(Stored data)
----------------

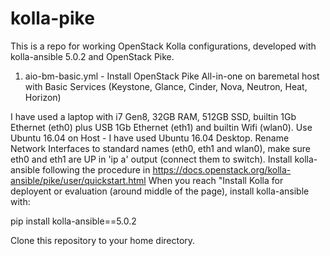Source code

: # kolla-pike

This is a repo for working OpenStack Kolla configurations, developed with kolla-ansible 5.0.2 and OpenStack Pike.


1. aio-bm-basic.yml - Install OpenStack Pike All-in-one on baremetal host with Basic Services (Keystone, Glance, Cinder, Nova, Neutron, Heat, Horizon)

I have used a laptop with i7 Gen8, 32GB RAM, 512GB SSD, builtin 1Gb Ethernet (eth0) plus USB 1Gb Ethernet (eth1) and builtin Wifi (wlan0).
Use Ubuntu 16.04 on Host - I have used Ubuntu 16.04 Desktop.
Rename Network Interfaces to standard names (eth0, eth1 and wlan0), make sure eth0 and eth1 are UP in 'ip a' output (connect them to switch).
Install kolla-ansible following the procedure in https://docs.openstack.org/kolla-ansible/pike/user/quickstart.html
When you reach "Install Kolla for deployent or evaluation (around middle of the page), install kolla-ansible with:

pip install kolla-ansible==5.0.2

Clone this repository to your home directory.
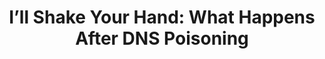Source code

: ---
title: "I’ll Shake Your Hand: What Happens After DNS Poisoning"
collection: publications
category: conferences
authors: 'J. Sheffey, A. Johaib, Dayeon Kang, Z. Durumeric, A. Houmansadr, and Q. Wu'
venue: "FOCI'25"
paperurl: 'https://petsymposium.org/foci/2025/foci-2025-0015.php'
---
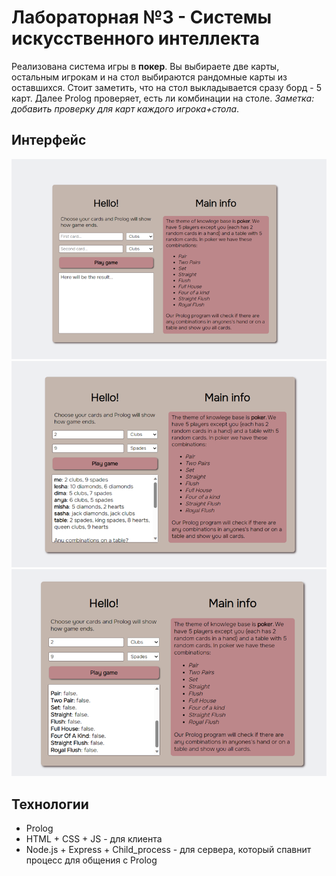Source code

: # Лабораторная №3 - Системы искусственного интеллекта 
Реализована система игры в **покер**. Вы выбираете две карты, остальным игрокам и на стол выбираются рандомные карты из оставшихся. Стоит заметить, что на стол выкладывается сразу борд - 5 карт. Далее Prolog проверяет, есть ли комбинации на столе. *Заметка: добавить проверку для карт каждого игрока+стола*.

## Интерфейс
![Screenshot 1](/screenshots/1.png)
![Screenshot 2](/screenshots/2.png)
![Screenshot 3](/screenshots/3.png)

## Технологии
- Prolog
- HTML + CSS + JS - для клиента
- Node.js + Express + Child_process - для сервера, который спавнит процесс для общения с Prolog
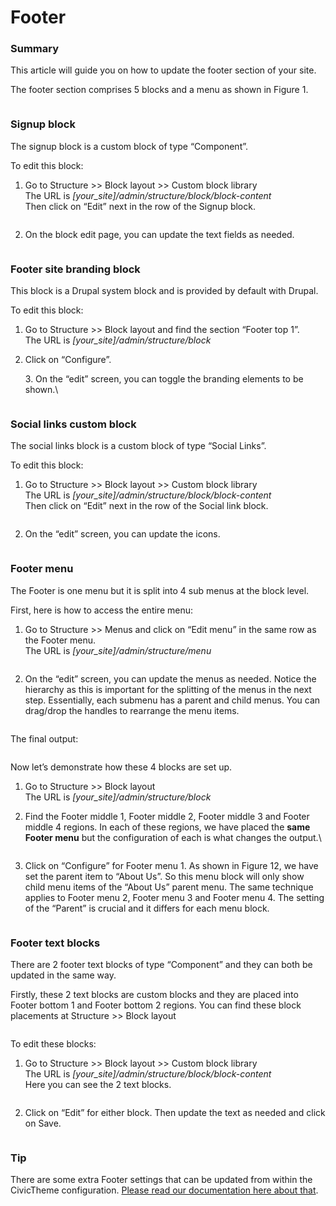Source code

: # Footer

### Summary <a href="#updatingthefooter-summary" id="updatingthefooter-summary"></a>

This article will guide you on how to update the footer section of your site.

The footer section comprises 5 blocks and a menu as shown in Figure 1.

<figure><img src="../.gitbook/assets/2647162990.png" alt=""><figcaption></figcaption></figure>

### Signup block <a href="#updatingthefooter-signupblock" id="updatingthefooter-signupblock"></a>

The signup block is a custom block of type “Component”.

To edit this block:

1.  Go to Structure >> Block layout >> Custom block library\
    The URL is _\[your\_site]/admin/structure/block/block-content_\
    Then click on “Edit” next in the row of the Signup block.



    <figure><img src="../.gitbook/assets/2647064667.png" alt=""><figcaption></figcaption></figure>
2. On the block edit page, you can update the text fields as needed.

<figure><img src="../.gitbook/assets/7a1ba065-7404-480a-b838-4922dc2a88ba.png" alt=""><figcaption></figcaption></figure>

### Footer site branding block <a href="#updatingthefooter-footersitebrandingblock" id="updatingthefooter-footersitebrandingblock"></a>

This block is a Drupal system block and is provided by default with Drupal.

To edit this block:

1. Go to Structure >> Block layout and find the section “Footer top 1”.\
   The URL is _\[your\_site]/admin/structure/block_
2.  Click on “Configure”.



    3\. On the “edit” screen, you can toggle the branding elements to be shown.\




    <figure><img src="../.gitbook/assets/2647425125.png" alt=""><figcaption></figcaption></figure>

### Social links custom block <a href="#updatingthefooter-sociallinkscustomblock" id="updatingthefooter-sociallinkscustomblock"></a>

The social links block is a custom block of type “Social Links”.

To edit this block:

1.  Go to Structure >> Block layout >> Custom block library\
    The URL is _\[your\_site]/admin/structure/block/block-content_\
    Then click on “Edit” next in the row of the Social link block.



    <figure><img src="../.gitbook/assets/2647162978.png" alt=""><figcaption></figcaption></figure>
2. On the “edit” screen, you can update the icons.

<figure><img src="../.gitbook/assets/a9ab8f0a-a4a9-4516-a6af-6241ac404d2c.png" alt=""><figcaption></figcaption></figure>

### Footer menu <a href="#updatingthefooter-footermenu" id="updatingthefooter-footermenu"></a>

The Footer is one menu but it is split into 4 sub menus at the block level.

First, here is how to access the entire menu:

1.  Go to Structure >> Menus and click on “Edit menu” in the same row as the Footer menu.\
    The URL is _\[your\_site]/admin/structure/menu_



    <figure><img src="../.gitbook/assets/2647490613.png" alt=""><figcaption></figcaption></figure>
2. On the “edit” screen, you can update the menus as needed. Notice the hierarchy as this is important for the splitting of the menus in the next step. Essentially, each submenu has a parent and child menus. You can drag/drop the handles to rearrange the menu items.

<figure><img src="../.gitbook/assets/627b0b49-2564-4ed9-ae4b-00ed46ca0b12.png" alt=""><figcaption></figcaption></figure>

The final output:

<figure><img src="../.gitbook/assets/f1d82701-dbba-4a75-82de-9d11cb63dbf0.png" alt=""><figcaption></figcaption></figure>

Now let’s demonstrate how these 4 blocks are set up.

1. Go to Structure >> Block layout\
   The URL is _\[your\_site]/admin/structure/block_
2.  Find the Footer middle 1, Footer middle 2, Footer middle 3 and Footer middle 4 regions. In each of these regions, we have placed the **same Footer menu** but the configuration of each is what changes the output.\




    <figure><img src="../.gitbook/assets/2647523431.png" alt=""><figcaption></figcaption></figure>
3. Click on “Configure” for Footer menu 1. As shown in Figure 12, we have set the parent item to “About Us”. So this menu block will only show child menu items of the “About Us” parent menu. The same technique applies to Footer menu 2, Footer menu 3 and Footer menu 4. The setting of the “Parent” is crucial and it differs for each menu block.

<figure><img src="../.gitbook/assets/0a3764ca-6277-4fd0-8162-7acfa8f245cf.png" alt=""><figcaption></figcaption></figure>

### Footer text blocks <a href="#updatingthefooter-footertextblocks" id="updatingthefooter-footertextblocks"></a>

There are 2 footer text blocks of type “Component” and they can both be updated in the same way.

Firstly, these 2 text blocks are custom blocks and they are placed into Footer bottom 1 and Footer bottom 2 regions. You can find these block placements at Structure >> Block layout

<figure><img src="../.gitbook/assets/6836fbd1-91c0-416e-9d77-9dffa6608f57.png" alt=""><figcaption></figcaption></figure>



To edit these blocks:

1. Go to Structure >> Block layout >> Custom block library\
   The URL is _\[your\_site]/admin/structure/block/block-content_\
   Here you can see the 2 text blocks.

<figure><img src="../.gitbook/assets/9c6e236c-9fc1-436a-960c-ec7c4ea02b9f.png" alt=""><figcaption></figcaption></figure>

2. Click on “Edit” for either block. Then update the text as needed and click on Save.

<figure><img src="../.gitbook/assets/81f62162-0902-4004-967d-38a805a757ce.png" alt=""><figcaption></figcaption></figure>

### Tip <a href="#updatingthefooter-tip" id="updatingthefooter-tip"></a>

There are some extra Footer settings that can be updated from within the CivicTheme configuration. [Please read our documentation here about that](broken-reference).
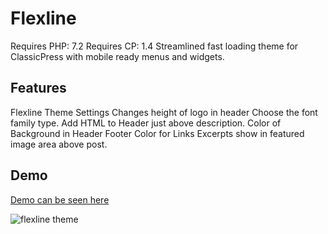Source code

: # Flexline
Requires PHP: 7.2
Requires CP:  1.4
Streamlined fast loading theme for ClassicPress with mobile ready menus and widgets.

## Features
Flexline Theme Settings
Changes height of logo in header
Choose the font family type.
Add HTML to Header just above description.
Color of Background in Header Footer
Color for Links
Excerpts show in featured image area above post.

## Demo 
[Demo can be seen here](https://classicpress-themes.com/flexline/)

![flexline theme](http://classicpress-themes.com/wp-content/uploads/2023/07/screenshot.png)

----------------

What is needed
In the entries above, locate every line with the word "Social" and copy it.

Result for this task
### Social links custom block <a href="#updatingthefooter-sociallinkscustomblock" id="updatingthefooter-sociallinkscustomblock"></a>
The social links block is a custom block of type “Social Links”.
    Then click on “Edit” next in the row of the Social link block.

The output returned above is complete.